[Records contained in a dataset]
+ + +

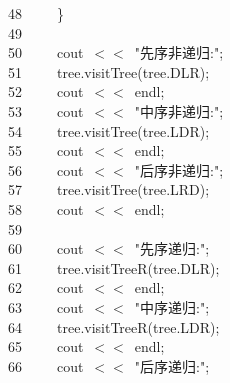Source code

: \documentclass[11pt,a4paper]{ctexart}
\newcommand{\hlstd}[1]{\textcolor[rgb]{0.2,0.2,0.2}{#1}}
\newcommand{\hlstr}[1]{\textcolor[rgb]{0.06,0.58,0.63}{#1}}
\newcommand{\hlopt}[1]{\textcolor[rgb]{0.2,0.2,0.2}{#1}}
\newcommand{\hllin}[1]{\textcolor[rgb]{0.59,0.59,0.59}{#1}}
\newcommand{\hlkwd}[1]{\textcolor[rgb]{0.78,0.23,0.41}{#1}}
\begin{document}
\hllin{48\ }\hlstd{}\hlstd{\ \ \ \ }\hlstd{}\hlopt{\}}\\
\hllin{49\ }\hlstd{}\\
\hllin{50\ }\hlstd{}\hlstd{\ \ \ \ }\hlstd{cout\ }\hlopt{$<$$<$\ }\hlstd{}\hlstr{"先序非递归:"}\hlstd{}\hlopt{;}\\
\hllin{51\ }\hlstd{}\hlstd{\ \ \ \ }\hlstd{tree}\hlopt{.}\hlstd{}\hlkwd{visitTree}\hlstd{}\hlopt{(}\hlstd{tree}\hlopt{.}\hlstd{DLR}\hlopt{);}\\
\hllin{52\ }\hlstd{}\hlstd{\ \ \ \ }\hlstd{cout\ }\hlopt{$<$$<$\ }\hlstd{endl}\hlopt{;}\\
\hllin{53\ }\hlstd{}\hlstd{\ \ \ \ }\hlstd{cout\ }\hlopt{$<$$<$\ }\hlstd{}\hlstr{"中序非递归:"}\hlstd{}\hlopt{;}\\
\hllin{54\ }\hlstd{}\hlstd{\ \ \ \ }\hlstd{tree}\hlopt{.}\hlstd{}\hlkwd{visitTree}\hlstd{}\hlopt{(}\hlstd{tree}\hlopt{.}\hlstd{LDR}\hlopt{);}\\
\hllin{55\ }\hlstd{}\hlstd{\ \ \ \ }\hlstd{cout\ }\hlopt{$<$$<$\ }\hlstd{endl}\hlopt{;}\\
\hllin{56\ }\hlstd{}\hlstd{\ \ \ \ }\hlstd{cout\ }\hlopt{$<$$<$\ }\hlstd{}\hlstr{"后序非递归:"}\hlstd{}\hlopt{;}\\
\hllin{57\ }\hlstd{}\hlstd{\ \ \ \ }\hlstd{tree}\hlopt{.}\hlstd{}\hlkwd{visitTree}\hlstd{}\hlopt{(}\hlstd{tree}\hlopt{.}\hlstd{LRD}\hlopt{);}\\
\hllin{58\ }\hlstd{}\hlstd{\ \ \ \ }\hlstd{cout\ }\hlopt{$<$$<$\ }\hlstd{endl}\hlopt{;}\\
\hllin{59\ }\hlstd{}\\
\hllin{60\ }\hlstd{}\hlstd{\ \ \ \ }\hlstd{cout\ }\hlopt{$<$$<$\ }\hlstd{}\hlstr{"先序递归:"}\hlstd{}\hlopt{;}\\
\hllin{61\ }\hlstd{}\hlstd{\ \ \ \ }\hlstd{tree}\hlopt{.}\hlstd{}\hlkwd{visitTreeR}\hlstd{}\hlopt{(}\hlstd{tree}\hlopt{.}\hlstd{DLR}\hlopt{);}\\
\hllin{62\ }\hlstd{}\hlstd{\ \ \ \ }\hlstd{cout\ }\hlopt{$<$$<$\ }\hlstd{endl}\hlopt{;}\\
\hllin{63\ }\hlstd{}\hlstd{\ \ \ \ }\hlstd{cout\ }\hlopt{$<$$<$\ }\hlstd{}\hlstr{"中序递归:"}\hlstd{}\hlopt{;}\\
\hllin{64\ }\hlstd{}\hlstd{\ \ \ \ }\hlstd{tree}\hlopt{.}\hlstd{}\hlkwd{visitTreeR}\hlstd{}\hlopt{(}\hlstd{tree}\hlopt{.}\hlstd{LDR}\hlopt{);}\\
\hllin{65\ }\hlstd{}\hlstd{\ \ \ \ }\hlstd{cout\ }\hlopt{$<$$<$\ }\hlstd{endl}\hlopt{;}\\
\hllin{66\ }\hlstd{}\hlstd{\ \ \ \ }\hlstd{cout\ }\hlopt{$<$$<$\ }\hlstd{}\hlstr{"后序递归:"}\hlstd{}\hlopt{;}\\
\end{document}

+ + +

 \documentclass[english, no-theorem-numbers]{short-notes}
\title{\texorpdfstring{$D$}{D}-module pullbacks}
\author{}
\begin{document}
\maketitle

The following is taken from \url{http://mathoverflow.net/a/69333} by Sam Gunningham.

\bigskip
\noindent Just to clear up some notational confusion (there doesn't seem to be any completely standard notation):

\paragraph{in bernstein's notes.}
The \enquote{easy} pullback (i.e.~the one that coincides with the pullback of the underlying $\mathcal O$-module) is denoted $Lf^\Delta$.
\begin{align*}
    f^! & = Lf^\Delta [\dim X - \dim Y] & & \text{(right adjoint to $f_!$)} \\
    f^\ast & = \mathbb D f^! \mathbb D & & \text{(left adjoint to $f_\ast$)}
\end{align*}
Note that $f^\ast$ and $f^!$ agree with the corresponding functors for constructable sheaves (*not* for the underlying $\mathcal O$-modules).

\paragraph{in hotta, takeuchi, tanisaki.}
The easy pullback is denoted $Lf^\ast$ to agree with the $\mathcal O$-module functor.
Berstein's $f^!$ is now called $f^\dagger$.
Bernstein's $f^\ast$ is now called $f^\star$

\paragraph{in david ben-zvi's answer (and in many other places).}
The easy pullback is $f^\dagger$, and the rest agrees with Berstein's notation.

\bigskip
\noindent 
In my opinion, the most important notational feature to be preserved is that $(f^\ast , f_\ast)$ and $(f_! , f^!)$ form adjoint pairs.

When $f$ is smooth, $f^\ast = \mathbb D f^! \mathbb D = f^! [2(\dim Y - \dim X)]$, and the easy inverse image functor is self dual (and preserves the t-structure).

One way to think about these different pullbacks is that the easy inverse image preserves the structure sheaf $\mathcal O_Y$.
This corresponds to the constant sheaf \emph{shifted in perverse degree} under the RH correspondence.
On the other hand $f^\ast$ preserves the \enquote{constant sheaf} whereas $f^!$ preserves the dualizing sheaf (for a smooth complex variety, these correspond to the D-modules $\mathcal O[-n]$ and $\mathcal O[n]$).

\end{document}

+ + +

Please report all lines in the entries where "underlying" appears.

The \enquote{easy} pullback (i.e.~the one that coincides with the pullback of the underlying $\mathcal O$-module) is denoted $Lf^\Delta$.
Note that $f^\ast$ and $f^!$ agree with the corresponding functors for constructable sheaves (*not* for the underlying $\mathcal O$-modules).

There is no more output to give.